Israel’s 1982 Invasion of Lebanon
On June 6, 1982, Israel, led by gen. Ariel Sharon, invaded Lebanon. The goal was to destroy the Palestine Liberation Organization’s operation in Lebanon, where it had established itself as a full-fledged state-within-a-state: The PLO controlled most of West Beirut and most of South Lebanon.
Israel’s invasion was brutally, tactically efficient but strategically disastrous. In 18 weeks, according to the Red Cross, some 17,000 people, most of them Lebanese civilians, were killed in the invasion. The PLO was routed. But Israel created a power vacuum in its place. That vacuum was immediately filled by a new Shiite militia in South Lebanon receiving weapons and money from Syria and Iran, a group that called itself the Party of God, or Hezbollah.

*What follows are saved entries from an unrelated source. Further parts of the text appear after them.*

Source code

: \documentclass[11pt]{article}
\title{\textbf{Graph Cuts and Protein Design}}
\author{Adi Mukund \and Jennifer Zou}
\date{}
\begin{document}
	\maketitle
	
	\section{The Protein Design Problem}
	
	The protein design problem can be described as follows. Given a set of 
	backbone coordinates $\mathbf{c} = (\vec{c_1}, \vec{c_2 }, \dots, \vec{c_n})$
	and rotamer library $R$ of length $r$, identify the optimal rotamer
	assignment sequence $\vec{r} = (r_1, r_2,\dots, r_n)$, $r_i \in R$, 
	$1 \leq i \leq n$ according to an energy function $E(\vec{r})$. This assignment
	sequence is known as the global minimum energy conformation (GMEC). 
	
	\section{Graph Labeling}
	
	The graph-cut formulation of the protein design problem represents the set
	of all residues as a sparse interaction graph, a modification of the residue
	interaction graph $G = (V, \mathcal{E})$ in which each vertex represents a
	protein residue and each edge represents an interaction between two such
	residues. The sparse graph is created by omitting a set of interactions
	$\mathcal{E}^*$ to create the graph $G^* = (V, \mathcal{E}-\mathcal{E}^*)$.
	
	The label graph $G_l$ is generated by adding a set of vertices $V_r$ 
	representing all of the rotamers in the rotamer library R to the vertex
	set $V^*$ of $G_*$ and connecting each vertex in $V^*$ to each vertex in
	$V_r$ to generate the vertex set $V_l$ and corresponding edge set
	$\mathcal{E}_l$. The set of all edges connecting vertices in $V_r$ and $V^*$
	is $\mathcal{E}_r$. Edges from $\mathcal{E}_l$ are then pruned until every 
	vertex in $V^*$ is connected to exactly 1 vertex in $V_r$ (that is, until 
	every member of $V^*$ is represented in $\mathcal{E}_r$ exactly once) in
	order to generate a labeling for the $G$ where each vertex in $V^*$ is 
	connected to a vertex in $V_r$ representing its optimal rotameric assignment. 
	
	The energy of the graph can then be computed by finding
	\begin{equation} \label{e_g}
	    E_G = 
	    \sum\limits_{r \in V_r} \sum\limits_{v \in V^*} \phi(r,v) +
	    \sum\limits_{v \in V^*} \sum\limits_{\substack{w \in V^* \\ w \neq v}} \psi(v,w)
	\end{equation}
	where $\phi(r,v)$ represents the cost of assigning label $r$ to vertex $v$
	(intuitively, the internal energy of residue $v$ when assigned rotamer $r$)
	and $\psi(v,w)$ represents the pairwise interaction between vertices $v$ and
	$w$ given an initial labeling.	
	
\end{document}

Meanwhile the PLO agreed in August 1982 to exit Lebanon. To ensure a safe exit, the United States, France and Italy sent a multinational force to Beirut. By August 30, Yaser Arafat and the PLO were out of Beirut. Some 6,000 PLO fighters were evacuated, mostly to Tunisia. The Multinational force was gone by Sept. 10. Four days later, the U.S. and Israeli-backed Christian Phalangist leader and Lebanese President-Elect Bashir Gemayel is assassinated at his headquarters in East Beirut.
From Blunder to Massacre
On Sept. 15, Israeli troops invaded West Beirut, the first time an Israeli force enters an Arab capital, supposedly to maintain the peace. The invasion did the opposite. Israel bused dozens of Christian militiamen to the southern suburbs of West Beirut then unleashed the militiamen—many of them from villages that, several years earlier, had been the scene of massacres by Palestinians—into the Palestinian refugee camps of Sabra and Shatila. The militiamen’s orders were to find remaining Palestinian militants hiding in the camps.

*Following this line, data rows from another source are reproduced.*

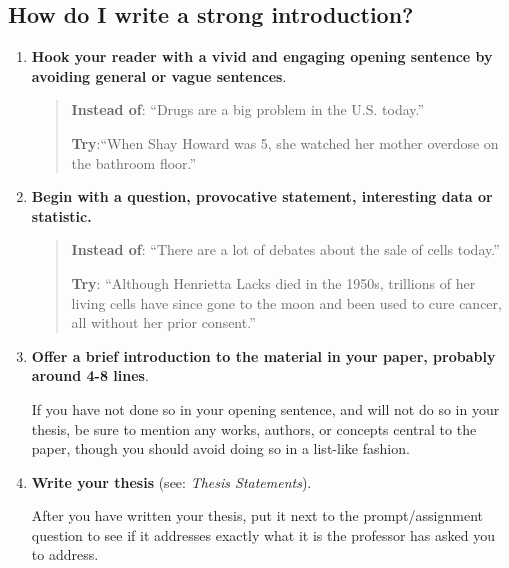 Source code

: \documentclass[12pt, hidelinks]{article} %
\begin{document}
\subsection{How do I write a strong introduction?}

\begin{enumerate}
\item \textbf{Hook your reader with a vivid and engaging opening sentence by avoiding general or vague sentences}.
        	               	        	
\begin{quote}

\textbf{Instead of}: ``Drugs are a big problem in the U.S. today.''

\textbf{Try}:``When Shay Howard was 5, she watched her mother
overdose on  the bathroom floor.''
\end{quote}
        	    	
\item {\textbf{Begin with a question, provocative statement, interesting data or statistic.}}

\begin{quote}
                            	                   
\textbf{Instead of}: ``There are a lot of debates about the sale of cells today.''

\textbf{Try}: ``Although Henrietta Lacks died in the 1950s, trillions
      of her living cells have since gone to the moon and  
      been used to cure cancer, all without her prior
      consent.''     
\end{quote}
                    	 
\item \textbf{Offer a brief introduction to the material in your paper, probably around 4-8 lines}. 

If you have not done so in your opening sentence, and will not do so in your thesis, be sure to mention any works, authors, or concepts central to the paper, though you should avoid doing so in a list-like fashion.
 
\item \textbf{Write your thesis} (see: \emph{Thesis Statements}).

After you have written your thesis, put it next to the prompt/assignment question to see if it addresses exactly what it is the professor has asked you to address.  
  
 \end{enumerate}
\end{document}

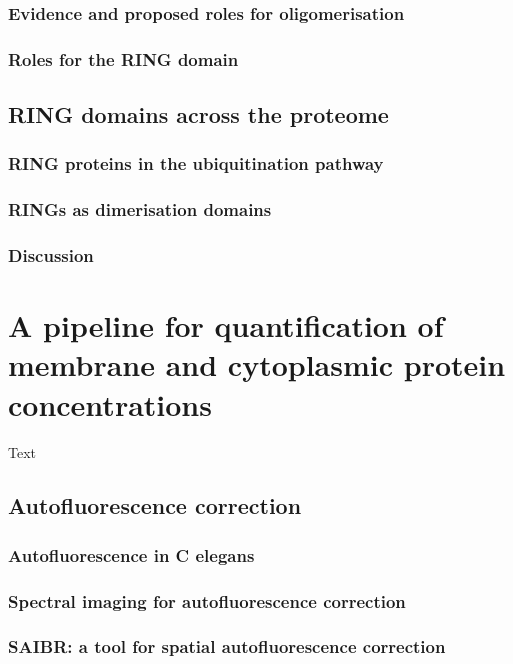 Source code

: \documentclass[11pt]{"article"}
\begin{document}
\subsubsection{Evidence and proposed roles for oligomerisation}
\subsubsection{Roles for the RING domain}

\clearpage
\subsection{RING domains across the proteome}
\subsubsection{RING proteins in the ubiquitination pathway}
\subsubsection{RINGs as dimerisation domains}
\subsubsection{Discussion}

\clearpage
\section{A pipeline for quantification of membrane and cytoplasmic protein concentrations}

Text

\subsection{Autofluorescence correction}
\subsubsection{Autofluorescence in C elegans}
\subsubsection{Spectral imaging for autofluorescence correction}
\subsubsection{SAIBR: a tool for spatial autofluorescence correction}
\end{document}
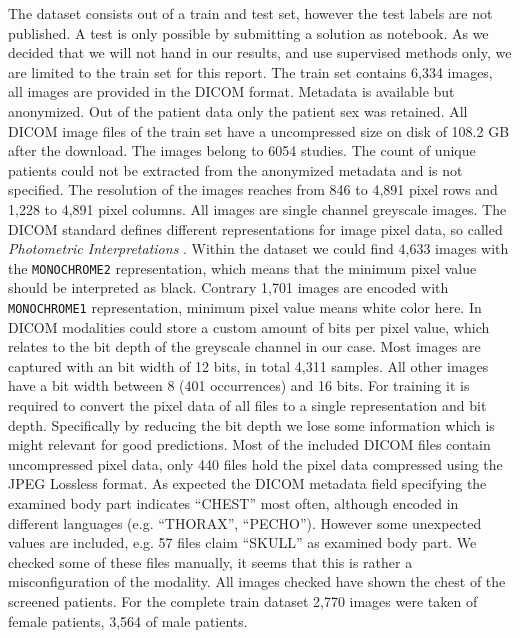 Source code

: The dataset consists out of a train and test set, however the test labels are not published. A test is only possible by submitting a solution as notebook. As we decided that we will not hand in our results, and use supervised methods only, we are limited to the train set for this report. The train set contains 6,334 images, all images are provided in the DICOM format. Metadata is available but anonymized. Out of the patient data only the patient sex was retained. All DICOM image files of the train set have a uncompressed size on disk of 108.2 GB after the download. The images belong to 6054 studies. The count of unique patients could not be extracted from the anonymized metadata and is not specified. The resolution of the images reaches from 846 to 4,891 pixel rows and 1,228 to 4,891 pixel columns. All images are single channel greyscale images. The DICOM standard defines different representations for image pixel data, so called \textit{Photometric Interpretations} \autocite{dicom2018}. Within the dataset we could find 4,633 images with the \texttt{MONOCHROME2} representation, which means that the minimum pixel value should be interpreted as black. Contrary 1,701 images are encoded with \texttt{MONOCHROME1} representation, minimum pixel value means white color here. In DICOM modalities could store a custom amount of bits per pixel value, which relates to the bit depth of the greyscale channel in our case. Most images are captured with an bit width of 12 bits, in total 4,311 samples. All other images have a bit width between 8 (401 occurrences) and 16 bits. For training it is required to convert the pixel data of all files to a single representation and bit depth. Specifically by reducing the bit depth we lose some information which is might relevant for good predictions. Most of the included DICOM files contain uncompressed pixel data, only 440 files hold the pixel data compressed using the JPEG Lossless format. As expected the DICOM metadata field specifying the examined body part indicates \enquote{CHEST} most often, although encoded in different languages (e.g. \enquote{THORAX}, \enquote{PECHO}). However some unexpected values are included, e.g. 57 files claim \enquote{SKULL} as examined body part. We checked some of these files manually, it seems that this is rather a misconfiguration of the modality. All images checked have shown the chest of the screened patients. For the complete train dataset 2,770 images were taken of female patients, 3,564 of male patients.

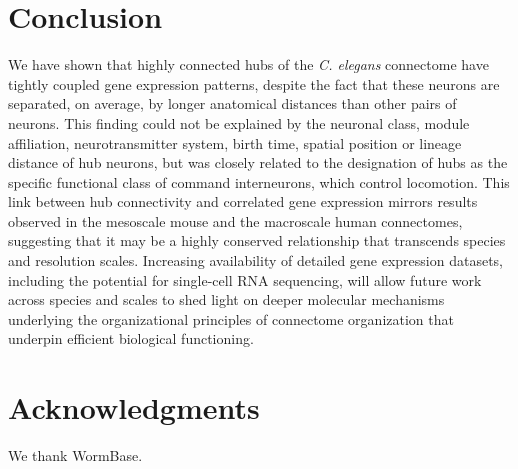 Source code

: \documentclass[10pt,letterpaper]{article}
\begin{document}
{\section*{Conclusion}

We have shown that highly connected hubs of the \textit{C. elegans} connectome have tightly coupled gene expression patterns, despite the fact that these neurons are separated, on average, by longer anatomical distances than other pairs of neurons.
This finding could not be explained by the neuronal class, module affiliation, neurotransmitter system, birth time, spatial position or lineage distance of hub neurons, but was closely related to the designation of hubs as the specific functional class of command interneurons, which control locomotion.
This link between hub connectivity and correlated gene expression mirrors results observed in the mesoscale mouse and the macroscale human connectomes, suggesting that it may be a highly conserved relationship that transcends species and resolution scales.
Increasing availability of detailed gene expression datasets, including the potential for single-cell RNA sequencing, will allow future work across species and scales to shed light on deeper molecular mechanisms underlying the organizational principles of connectome organization that underpin efficient biological functioning.

\section*{Acknowledgments}
We thank WormBase.

\nolinenumbers

%
%
%




}
\end{document}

But there were no such laggards. Israel knew that the Christian militiamen would attack civilians. Which they did, for two days and nights, under Israeli supervision. To enable the killings at night, Israeli forces launched flares into the night sky.

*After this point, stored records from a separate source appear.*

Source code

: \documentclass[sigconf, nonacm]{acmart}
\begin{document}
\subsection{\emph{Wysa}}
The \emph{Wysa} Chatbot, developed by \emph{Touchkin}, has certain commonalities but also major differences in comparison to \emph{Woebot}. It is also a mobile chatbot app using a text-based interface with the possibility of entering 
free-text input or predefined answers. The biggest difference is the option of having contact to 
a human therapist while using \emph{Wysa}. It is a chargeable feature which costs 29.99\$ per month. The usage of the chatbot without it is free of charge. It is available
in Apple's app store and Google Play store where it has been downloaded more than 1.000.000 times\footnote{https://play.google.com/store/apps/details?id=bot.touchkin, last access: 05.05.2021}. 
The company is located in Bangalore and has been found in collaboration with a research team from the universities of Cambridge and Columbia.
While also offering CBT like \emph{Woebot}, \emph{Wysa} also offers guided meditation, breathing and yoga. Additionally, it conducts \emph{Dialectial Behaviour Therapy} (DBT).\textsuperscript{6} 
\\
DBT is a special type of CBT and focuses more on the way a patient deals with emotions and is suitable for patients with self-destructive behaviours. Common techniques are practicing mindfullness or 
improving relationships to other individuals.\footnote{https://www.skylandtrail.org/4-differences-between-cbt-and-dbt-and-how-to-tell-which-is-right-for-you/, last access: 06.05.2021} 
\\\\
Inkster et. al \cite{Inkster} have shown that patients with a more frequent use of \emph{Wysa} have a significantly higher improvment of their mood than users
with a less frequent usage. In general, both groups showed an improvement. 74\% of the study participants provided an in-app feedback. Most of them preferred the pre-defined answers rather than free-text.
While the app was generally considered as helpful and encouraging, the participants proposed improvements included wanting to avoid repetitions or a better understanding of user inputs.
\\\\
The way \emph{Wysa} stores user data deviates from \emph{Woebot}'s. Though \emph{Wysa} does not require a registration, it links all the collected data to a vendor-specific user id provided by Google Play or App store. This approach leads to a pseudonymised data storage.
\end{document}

The Multinational Force Is Asked to Return
In the wake of the massacre, the Lebanese government of Amin Gemayel, brother of Bashir, asks the multinational force to return to help ensure peace. The Marines, the French paratroopers and the Italians land in Beirut again on September 24.
At first the American forces acted as objective peacekeepers. But gradually, the Reagan administration gave in to pressure by the Gemayel government to take its side against Druze and Shiite Muslims in central and southern Lebanon. American troops, welcomed with rice and roses in the Shiite slums of Beirut, slowly became pariahs in Shiites’ eyes. Mistrust turned to outright belligerence once American forces used their firepower to shell Druze and Shiite positions in the mountains surrounding Beirut.